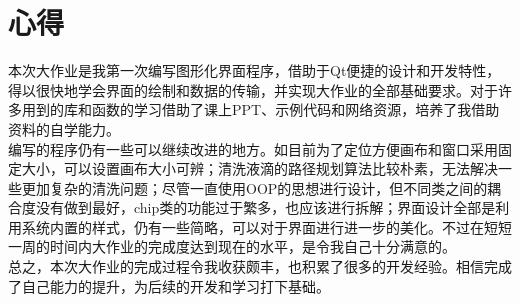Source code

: \documentclass[12pt, a4paper]{article}
\begin{document}
		\section{心得}
			本次大作业是我第一次编写图形化界面程序，借助于Qt便捷的设计和开发特性，得以很快地学会界面的绘制和数据的传输，并实现大作业的全部基础要求。对于许多用到的库和函数的学习借助了课上PPT、示例代码和网络资源，培养了我借助资料的自学能力。 \\ \hspace*{0.8cm}
			编写的程序仍有一些可以继续改进的地方。如目前为了定位方便画布和窗口采用固定大小，可以设置画布大小可辨；清洗液滴的路径规划算法比较朴素，无法解决一些更加复杂的清洗问题；尽管一直使用OOP的思想进行设计，但不同类之间的耦合度没有做到最好，chip类的功能过于繁多，也应该进行拆解；界面设计全部是利用系统内置的样式，仍有一些简略，可以对于界面进行进一步的美化。不过在短短一周的时间内大作业的完成度达到现在的水平，是令我自己十分满意的。 \\ \hspace*{0.8cm}
			总之，本次大作业的完成过程令我收获颇丰，也积累了很多的开发经验。相信完成了自己能力的提升，为后续的开发和学习打下基础。
			
\end{document}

◇ ◇ ◇ ◇ ◇ ◇ ◇

*Your task:*
Please count the lines of the material above that contain "hspace", and give only the number.

*Exercise answer:*
2